> _Assignment_: One part of the entries below is wanted: the lines from the one containing "Designing a script" through the one containing "Every step for". Write those out exactly and nothing else.

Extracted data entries

- Opening Delimiter -

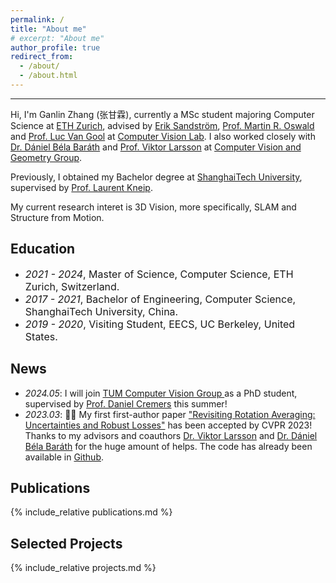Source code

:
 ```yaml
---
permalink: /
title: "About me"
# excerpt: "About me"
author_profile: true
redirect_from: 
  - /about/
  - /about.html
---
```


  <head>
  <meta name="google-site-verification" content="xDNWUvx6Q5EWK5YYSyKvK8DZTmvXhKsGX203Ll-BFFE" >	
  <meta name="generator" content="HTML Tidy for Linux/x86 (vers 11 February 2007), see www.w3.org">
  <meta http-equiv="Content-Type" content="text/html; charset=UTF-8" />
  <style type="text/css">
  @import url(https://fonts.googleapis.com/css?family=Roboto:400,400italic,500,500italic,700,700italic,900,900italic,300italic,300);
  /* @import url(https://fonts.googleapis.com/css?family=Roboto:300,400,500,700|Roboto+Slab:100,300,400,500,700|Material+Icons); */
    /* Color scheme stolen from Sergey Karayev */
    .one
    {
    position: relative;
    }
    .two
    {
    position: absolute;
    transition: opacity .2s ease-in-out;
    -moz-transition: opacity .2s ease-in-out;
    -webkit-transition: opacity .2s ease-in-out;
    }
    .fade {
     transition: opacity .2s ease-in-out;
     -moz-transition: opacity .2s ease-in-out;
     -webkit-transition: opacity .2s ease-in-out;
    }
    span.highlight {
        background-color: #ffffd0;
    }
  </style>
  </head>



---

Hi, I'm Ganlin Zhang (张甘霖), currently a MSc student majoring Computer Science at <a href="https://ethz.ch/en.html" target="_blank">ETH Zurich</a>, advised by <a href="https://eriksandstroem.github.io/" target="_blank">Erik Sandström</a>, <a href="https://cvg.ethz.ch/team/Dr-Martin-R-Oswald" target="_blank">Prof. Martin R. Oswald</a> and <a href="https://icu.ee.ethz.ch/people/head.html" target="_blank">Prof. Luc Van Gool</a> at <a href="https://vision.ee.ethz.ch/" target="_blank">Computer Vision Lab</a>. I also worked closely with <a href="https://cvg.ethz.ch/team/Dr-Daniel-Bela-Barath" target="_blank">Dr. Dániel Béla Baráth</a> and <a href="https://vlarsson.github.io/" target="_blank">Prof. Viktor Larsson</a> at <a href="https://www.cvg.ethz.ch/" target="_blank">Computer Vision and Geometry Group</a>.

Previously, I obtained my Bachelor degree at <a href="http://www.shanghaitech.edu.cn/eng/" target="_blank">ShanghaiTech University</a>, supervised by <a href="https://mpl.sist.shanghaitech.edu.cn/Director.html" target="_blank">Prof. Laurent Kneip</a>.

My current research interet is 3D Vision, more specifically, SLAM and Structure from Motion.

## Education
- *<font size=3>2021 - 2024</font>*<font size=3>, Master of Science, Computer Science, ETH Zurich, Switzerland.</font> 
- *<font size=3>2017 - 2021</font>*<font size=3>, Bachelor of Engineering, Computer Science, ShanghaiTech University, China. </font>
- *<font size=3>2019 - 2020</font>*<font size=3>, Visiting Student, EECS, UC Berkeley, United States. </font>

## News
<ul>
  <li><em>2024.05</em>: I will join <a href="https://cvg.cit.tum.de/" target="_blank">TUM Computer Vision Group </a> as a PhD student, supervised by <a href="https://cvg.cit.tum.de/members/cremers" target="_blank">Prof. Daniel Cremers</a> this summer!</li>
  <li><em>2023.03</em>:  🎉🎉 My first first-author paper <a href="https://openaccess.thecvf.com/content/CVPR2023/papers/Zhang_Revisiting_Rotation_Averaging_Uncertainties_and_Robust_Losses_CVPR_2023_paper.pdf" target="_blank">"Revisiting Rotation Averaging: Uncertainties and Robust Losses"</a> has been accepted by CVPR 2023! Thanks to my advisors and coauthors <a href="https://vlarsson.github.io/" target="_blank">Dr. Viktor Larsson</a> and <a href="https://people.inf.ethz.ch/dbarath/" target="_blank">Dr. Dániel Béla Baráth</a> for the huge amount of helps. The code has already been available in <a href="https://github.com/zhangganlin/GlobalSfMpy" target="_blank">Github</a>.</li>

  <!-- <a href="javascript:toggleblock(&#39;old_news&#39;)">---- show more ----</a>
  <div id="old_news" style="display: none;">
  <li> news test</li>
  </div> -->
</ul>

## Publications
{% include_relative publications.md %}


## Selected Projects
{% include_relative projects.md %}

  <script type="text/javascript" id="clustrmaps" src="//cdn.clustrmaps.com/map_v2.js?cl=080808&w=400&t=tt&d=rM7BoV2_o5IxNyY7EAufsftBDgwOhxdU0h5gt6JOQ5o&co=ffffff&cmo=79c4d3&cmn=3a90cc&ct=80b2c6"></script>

- Closing Delimiter -
- Opening Delimiter -

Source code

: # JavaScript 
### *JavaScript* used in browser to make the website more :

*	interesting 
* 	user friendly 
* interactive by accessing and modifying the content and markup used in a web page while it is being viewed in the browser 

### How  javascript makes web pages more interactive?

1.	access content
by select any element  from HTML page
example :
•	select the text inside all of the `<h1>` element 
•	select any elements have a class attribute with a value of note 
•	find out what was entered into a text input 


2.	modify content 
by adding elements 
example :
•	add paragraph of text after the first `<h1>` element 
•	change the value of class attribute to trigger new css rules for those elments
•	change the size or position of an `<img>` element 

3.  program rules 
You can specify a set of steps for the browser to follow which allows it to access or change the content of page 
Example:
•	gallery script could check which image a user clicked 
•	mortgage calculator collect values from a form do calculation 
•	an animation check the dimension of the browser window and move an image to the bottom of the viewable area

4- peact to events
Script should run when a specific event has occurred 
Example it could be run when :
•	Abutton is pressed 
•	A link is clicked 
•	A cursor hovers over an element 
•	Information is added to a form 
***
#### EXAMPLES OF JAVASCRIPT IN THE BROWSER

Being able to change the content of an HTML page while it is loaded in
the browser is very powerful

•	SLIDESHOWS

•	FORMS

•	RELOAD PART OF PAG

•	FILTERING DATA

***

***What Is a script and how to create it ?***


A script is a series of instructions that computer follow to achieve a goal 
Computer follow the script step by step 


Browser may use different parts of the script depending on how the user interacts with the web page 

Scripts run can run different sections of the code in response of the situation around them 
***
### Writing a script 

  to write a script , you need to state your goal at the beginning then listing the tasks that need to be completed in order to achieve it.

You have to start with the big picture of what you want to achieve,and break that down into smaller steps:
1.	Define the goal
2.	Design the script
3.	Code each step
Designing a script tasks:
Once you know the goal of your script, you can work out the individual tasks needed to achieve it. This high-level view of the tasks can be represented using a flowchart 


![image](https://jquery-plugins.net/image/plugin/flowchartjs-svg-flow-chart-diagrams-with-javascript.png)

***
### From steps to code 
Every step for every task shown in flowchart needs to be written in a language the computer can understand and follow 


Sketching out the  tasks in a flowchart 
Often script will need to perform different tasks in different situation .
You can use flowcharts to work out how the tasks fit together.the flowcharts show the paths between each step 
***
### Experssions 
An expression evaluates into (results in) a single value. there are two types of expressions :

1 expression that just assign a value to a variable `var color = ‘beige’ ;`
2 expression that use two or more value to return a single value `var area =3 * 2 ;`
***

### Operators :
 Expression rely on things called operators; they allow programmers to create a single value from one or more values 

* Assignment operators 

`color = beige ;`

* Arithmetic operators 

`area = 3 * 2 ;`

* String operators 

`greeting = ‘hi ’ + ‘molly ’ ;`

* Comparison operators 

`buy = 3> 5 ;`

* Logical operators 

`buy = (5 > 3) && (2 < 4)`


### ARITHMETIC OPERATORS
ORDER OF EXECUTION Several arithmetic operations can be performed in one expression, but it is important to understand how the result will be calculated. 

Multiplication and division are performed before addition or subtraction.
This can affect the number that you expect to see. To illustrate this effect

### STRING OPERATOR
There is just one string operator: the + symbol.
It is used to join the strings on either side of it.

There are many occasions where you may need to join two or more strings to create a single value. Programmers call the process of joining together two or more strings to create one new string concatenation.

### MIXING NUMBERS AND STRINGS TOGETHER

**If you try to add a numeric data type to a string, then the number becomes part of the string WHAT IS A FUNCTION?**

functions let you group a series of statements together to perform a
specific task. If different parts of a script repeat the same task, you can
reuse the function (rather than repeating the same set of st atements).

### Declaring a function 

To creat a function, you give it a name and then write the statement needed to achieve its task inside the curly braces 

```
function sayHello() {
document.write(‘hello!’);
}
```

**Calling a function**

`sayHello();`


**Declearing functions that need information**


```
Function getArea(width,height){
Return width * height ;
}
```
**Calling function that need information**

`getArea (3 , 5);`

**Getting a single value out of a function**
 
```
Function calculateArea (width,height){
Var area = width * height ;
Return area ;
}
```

- Closing Delimiter -
- Opening Delimiter -

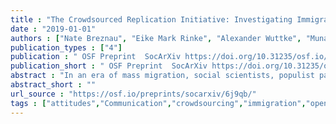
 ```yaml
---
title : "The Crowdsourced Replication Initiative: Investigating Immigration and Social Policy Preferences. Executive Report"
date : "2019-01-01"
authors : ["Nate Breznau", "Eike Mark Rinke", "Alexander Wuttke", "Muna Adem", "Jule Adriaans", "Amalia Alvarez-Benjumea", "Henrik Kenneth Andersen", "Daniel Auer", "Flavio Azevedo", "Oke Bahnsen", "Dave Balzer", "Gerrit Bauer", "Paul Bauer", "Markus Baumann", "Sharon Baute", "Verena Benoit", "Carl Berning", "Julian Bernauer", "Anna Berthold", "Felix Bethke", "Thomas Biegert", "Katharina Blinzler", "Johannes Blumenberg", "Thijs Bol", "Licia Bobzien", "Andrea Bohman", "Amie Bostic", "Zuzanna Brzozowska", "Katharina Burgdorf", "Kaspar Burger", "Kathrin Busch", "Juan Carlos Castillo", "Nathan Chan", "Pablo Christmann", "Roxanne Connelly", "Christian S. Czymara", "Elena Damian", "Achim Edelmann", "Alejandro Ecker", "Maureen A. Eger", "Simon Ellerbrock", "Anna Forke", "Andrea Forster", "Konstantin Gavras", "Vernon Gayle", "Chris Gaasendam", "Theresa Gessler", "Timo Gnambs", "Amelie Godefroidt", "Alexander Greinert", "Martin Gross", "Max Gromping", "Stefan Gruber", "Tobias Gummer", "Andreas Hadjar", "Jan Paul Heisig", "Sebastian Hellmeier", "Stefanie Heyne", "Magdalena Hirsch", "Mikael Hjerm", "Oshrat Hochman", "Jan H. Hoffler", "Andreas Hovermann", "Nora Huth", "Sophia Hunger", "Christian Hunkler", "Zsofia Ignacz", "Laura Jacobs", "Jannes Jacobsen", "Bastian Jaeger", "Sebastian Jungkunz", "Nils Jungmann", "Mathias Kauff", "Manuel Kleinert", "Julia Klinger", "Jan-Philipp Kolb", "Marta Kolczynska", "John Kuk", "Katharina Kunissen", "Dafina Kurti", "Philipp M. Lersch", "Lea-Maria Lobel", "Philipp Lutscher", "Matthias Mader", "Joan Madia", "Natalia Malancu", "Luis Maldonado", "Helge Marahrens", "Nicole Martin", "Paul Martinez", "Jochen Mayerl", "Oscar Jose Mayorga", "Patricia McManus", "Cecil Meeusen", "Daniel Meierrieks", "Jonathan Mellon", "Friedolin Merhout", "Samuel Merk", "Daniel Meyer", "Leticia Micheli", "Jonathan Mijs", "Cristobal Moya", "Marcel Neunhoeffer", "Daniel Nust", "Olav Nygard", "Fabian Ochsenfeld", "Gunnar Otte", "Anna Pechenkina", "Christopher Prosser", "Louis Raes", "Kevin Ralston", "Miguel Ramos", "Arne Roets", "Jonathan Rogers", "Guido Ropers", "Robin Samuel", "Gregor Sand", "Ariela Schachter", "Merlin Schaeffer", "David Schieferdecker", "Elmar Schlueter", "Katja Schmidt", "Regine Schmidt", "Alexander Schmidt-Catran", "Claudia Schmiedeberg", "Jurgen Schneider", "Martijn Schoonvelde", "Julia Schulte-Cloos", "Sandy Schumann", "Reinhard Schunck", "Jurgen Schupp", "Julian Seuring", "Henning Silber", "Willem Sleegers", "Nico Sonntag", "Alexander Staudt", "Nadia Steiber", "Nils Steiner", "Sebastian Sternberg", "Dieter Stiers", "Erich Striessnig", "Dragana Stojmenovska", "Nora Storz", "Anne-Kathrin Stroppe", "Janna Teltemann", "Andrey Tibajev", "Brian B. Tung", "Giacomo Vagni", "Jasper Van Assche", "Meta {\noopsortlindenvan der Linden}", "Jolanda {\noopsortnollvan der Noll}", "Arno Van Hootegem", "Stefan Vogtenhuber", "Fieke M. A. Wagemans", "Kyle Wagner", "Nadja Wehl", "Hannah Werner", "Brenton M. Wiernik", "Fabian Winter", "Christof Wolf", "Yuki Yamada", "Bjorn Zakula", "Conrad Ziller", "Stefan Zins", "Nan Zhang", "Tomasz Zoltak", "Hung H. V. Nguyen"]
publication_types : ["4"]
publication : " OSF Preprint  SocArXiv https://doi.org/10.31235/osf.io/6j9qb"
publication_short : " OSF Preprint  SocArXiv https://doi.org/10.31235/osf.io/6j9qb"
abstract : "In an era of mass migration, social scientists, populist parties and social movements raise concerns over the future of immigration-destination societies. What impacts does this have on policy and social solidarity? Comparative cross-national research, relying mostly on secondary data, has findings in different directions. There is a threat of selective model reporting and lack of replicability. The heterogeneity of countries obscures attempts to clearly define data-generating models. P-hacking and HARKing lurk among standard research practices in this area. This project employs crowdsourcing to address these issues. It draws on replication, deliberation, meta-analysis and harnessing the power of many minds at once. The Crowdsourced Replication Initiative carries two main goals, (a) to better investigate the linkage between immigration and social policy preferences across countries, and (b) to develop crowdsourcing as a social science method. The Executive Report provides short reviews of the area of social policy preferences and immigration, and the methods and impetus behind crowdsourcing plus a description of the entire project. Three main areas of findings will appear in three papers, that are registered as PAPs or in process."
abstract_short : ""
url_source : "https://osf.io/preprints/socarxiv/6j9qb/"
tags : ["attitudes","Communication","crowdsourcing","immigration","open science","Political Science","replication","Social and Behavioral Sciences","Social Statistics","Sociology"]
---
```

- Closing Delimiter -

> _Response to the task_:
Designing a script tasks:
Once you know the goal of your script, you can work out the individual tasks needed to achieve it. This high-level view of the tasks can be represented using a flowchart 


![image](https://jquery-plugins.net/image/plugin/flowchartjs-svg-flow-chart-diagrams-with-javascript.png)

***
### From steps to code 
Every step for every task shown in flowchart needs to be written in a language the computer can understand and follow 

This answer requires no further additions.